An ongoing protest against old-growth logging in Port Renfrew has moved into its fourth week and now boast three blockades.
A group of “forest defenders” launched action on Aug. 10, to prevent Teal Jones Group’s construction crews from building a road to the Fairy Creek Watershed, which the call the last intact unlogged old-growth of Southern Vancouver Island’s San Juan River system.
READ MORE: Battle of Fairy Creek: blockade launched to save Vancouver Island old-growth
On Aug. 16 the second blockade was established east of the Fairy Creek watershed. The following week, on Aug. 23, a third blockade was set up on a logging road on Edinburgh mountain – home to the famed old-growth Douglas-fir tree, ‘Big Lonely Doug.’
Protesters have still received no response from provincial authorities or Teal Jones.
“The province’s silence is ominous,” said Dr. Saul Arbess, the spokesperson for the growing group on-site, members of which have come from all over Vancouver Island.
“In the past when protests of such scale took place in the province, there’s always been a response from the government, but it’s worrisome that neither government nor the company has responded,” said Arbess.
Protesters had called on B.C. Premier John Horgan’s office to establish an immediate and permanent protection of Fairy Creek Valley.
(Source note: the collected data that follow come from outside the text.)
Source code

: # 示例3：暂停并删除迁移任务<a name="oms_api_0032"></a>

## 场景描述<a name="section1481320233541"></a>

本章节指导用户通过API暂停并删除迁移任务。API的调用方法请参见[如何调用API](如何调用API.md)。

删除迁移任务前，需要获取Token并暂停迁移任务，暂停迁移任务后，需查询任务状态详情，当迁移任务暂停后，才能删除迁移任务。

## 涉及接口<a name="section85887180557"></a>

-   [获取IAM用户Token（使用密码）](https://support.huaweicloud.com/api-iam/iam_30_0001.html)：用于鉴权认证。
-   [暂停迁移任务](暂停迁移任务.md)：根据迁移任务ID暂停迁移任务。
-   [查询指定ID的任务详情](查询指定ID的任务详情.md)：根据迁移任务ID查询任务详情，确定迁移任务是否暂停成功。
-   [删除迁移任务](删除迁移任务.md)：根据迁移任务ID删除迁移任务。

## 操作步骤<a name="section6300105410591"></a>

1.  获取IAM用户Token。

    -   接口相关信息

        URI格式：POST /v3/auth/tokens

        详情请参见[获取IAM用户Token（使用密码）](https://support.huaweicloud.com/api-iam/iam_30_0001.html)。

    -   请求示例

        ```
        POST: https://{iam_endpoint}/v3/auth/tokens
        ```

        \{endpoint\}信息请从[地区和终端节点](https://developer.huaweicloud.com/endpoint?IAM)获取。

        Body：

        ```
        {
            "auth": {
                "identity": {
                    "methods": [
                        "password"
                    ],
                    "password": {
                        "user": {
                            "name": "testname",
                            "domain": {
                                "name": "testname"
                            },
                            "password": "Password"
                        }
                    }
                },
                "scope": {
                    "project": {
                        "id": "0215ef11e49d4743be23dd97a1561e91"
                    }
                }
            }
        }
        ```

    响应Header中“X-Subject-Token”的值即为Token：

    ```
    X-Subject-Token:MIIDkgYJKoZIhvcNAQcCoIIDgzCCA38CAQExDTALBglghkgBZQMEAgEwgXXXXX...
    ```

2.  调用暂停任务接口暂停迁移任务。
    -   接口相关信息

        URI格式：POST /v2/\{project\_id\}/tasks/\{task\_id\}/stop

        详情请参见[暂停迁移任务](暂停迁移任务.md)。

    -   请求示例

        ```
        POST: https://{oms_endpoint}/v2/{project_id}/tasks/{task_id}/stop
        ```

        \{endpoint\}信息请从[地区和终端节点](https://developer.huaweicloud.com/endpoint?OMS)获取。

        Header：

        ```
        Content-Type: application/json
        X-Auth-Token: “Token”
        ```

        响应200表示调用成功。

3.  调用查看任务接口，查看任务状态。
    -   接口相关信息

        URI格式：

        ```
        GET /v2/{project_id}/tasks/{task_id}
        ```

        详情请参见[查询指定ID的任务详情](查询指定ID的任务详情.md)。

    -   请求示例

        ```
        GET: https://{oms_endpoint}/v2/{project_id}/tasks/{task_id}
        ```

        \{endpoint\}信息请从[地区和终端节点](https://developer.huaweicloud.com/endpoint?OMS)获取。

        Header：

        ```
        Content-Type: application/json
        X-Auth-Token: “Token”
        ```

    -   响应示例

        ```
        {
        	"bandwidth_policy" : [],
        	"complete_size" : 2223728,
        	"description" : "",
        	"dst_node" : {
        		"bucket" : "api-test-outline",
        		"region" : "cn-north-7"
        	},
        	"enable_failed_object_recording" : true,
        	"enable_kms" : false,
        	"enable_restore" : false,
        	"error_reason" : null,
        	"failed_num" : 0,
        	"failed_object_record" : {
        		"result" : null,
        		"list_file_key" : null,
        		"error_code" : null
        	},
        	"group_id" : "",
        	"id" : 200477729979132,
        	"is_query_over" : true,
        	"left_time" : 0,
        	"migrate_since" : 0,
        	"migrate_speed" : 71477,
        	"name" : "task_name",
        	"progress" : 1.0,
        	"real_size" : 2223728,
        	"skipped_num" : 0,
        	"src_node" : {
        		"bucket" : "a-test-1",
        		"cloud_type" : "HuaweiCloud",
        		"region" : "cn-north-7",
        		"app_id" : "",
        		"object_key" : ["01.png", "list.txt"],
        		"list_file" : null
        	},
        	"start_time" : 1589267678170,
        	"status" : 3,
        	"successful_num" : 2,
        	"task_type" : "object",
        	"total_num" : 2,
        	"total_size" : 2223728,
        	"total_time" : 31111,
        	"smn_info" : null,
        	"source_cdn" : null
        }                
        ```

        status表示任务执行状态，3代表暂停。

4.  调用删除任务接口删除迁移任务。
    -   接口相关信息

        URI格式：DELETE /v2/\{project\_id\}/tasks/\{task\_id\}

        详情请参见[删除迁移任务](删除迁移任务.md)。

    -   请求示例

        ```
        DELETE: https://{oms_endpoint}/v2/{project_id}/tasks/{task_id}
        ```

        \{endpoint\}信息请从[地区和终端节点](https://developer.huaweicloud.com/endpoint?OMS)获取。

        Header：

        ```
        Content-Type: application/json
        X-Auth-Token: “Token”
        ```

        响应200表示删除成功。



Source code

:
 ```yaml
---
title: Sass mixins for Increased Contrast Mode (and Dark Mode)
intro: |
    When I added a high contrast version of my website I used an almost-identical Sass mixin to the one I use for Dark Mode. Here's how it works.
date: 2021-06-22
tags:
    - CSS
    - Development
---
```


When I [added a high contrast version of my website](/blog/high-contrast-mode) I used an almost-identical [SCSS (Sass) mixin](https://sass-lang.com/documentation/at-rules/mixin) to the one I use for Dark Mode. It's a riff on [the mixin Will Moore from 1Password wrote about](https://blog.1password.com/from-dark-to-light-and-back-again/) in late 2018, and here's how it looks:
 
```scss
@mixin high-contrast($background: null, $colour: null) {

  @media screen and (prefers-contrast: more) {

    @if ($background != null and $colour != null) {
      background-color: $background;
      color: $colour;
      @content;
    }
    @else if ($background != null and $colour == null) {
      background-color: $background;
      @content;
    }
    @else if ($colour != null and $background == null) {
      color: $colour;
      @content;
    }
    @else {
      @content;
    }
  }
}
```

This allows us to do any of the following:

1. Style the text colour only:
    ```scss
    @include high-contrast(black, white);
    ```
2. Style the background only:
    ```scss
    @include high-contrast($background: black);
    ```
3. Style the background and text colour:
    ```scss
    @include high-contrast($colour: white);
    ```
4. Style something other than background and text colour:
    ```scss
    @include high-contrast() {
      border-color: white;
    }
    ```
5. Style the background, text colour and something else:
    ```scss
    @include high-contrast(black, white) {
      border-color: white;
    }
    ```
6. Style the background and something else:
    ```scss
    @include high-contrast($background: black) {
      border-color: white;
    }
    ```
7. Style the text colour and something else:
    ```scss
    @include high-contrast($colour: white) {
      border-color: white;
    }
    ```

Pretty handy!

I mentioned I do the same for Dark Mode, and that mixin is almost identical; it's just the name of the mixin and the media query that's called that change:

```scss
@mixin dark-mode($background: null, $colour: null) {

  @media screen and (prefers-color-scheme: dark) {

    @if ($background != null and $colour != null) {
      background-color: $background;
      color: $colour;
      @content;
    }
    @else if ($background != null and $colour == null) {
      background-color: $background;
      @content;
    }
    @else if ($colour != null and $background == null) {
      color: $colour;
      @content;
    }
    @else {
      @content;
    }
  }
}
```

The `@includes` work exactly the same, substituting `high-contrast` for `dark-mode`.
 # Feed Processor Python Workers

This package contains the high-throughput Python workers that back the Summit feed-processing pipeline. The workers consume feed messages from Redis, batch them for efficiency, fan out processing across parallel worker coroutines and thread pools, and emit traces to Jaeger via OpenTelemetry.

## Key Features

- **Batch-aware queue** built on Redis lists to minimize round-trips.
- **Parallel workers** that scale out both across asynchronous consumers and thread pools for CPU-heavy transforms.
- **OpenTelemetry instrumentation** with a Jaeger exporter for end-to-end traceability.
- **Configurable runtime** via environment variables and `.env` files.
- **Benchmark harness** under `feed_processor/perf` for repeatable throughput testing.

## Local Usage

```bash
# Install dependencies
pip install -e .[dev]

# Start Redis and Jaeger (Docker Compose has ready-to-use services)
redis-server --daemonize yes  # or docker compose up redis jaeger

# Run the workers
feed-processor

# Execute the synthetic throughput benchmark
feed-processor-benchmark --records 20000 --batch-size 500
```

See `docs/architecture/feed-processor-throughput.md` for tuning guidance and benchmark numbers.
They had also asked the province to release the recommendations of the Old Growth Forest Review Panel submitted to the Forest Minister, Doug Donaldson’s office.
“There’s something going on, it’s like the logging company has been tipped off and they’ve been told ‘don’t worry your interest is not going to be affected’,” he said.
Arbess also called BC’s NDP government “worse than the Liberals” in their failure to heed ongoing calls for old-growth protection.
Neither Teal Jones nor the government have responded to Black Press Media requests for interviews.